Activity
The answer must be a single number: how many lines of the entries below include "shown".

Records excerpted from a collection
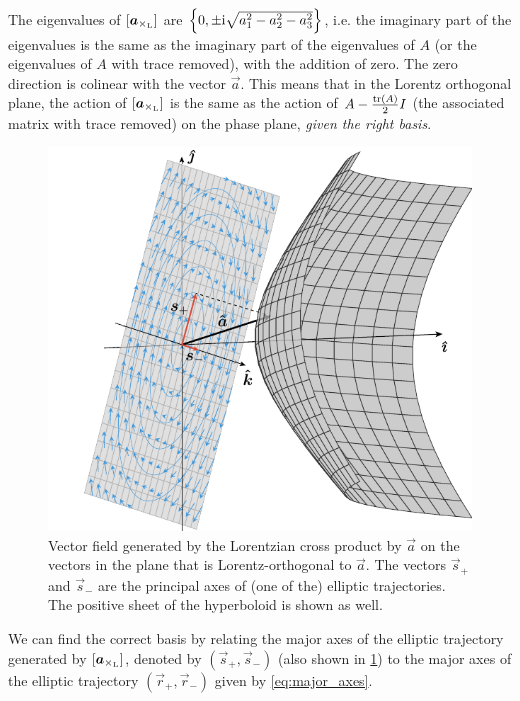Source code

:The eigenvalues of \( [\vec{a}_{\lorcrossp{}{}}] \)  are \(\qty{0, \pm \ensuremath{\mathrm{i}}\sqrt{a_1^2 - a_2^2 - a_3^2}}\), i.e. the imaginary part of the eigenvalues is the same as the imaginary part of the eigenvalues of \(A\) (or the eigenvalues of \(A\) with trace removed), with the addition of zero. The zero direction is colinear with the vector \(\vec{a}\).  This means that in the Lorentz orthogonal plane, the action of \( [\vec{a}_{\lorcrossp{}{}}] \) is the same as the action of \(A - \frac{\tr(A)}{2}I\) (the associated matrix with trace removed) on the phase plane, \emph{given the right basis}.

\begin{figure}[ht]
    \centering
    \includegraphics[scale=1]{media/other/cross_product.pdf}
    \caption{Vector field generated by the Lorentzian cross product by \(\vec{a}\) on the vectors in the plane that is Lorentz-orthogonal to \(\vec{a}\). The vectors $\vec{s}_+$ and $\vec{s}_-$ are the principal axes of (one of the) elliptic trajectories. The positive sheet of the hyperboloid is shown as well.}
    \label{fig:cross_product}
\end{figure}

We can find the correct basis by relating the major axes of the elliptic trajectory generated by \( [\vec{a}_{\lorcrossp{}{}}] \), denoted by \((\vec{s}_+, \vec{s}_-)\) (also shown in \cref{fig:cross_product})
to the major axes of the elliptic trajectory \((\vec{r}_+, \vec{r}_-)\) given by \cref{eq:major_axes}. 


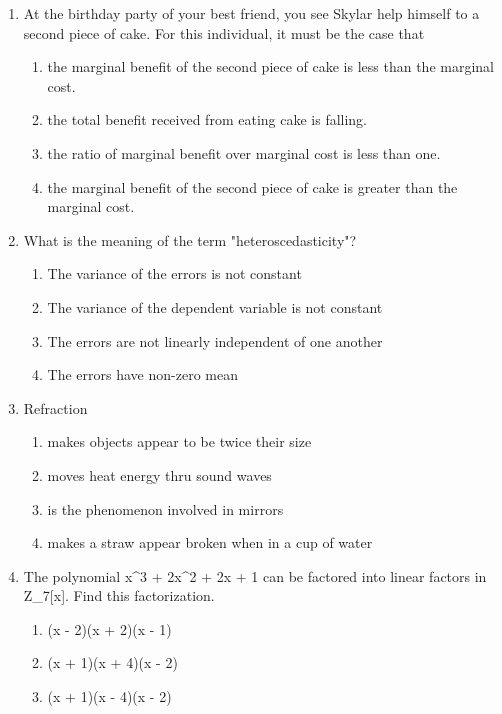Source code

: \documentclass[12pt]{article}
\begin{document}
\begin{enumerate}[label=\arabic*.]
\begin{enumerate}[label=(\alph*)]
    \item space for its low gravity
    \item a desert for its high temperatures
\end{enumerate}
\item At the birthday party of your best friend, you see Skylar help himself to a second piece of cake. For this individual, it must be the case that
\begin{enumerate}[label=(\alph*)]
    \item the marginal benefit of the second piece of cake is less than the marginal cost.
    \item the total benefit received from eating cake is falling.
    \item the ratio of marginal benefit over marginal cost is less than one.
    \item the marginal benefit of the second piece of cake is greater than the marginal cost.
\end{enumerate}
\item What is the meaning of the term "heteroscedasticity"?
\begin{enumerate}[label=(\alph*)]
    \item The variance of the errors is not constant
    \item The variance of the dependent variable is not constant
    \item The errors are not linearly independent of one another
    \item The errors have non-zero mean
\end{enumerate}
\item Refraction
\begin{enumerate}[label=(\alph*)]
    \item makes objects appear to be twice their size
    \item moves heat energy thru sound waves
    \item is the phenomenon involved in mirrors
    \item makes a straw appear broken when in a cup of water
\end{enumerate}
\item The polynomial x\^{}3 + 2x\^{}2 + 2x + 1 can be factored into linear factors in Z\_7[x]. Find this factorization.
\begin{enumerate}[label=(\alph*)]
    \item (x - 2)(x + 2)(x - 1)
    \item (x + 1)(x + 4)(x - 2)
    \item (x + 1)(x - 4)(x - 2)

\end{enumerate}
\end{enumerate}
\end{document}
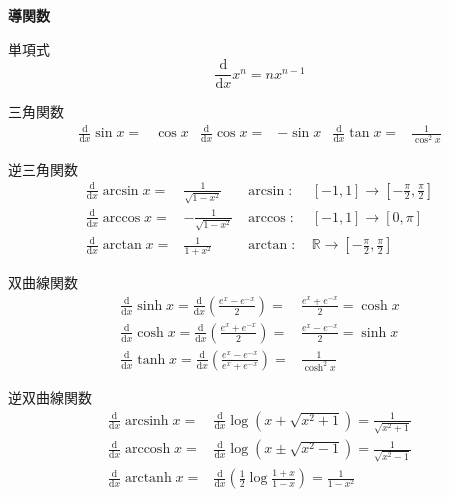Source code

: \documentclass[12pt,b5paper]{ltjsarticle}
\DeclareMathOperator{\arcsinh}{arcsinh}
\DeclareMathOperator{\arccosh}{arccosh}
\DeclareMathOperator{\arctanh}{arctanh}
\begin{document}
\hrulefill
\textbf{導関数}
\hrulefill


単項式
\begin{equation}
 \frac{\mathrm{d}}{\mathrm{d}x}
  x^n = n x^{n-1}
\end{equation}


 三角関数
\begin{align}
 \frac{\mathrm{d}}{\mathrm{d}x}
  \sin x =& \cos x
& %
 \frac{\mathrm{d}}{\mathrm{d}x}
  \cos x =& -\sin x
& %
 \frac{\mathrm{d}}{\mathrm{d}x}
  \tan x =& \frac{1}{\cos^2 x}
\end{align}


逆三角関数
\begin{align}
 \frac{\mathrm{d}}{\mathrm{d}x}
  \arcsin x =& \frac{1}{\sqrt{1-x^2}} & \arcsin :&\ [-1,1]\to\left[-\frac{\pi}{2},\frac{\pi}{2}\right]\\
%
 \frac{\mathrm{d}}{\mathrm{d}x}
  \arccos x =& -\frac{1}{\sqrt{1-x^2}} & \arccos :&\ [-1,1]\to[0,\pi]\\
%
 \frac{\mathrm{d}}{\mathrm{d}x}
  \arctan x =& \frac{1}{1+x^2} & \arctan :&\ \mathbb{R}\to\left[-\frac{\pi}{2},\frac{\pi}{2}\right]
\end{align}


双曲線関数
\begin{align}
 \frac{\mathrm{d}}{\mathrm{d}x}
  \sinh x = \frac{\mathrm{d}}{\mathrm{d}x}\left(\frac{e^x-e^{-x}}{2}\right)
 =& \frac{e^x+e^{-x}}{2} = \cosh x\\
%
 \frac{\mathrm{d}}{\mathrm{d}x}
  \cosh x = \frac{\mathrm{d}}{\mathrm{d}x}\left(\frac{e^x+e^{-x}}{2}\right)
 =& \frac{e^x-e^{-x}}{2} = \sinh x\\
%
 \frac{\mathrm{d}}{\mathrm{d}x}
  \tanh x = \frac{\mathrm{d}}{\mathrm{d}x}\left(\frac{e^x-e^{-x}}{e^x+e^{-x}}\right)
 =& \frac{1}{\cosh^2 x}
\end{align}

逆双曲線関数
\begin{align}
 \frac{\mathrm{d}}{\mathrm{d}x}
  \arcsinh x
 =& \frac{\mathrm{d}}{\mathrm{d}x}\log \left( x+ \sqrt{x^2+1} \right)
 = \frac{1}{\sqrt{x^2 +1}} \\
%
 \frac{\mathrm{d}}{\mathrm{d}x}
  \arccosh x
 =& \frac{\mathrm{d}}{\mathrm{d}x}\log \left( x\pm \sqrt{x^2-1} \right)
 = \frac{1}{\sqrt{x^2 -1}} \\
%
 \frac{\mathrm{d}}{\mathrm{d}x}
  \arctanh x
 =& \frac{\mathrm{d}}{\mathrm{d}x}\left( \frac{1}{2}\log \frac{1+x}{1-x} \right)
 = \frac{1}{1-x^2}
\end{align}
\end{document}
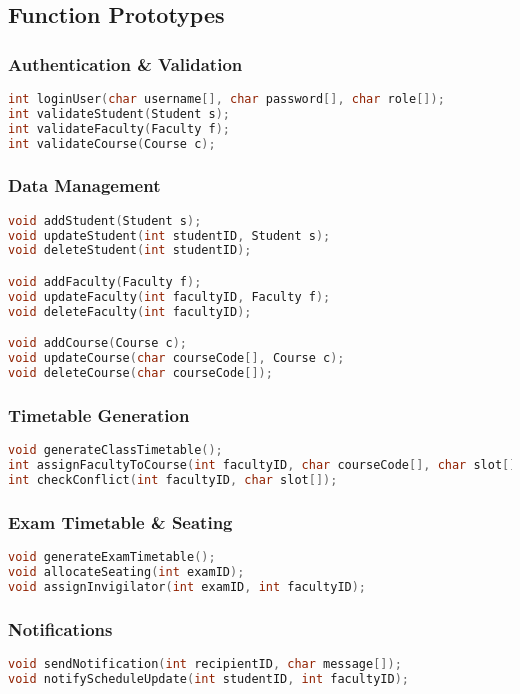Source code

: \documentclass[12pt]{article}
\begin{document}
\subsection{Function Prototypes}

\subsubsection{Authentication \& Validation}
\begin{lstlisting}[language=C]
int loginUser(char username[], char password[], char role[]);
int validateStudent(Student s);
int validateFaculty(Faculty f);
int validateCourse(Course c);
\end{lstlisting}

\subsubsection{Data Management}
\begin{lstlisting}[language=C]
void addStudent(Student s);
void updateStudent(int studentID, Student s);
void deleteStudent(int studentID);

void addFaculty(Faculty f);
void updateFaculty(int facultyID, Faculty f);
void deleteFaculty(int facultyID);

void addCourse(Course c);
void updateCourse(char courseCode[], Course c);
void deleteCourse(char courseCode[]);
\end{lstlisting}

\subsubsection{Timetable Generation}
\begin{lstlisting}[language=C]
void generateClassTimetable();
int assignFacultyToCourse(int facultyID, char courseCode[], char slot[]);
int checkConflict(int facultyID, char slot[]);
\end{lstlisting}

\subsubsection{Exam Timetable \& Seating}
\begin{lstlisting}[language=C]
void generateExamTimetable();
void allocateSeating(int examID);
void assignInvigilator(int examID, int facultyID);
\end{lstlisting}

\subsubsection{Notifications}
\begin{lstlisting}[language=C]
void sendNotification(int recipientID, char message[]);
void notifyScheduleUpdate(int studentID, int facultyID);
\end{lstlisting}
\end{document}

Result below
2